## What you are asked to do
Whenever a line in the entries includes the word "label", copy that line out.

++++ Input records ++++

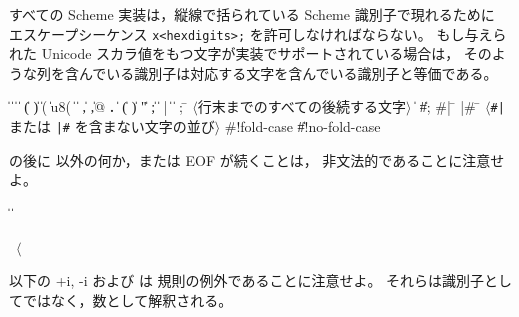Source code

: すべての Scheme 実装は，縦線で括られている Scheme 識別子で現れるために
エスケープシーケンス {\tt \backwhack{}x<hexdigits>;} を許可しなければならない。
もし与えられた Unicode スカラ値をもつ文字が実装でサポートされている場合は，
そのような列を含んでいる識別子は対応する文字を含んでいる識別子と等価である。

\begin{grammar}%
 \:  \|  \| 
\>  \|  \| 
\>  \| ( \| ) \| \sharpsign( \| \sharpsign u8( \| \singlequote{} \| \backquote{} \| , \| ,@ \| {\bf.}
 \:  \| 
\> \| ( \| ) \| " \| ;
 \: 
 \:  \| 
 \: |
 \:  \|  
\> \| 
 \: ; \= $\langle$\rm 行末までのすべての後続する文字$\rangle$
\> \| 
\> \| \#;  
 \: \#| \= 
\>  |\#
 \: \= $\langle$\rm {\tt \#|} または {\tt |\#} を含まない文字の並び$\rangle$
 \:  
 \: \#!fold-case \| \#!no-fold-case%
\end{grammar}

 の後に  以外の何か，または EOF が続くことは，
非文法的であることに注意せよ。

\begin{grammar}%
 \:  \|  \| 
 \: %
\end{grammar}

\label{extendedalphas}
\label{identifiersyntax}

\hbox{\cf{} \goesto{} $\langle$}

以下の {\cf +i}, {\cf -i} および  は
 規則の例外であることに注意せよ。
それらは識別子としてではなく，数として解釈される。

++++

## Output below
\label{extendedalphas}
\label{identifiersyntax}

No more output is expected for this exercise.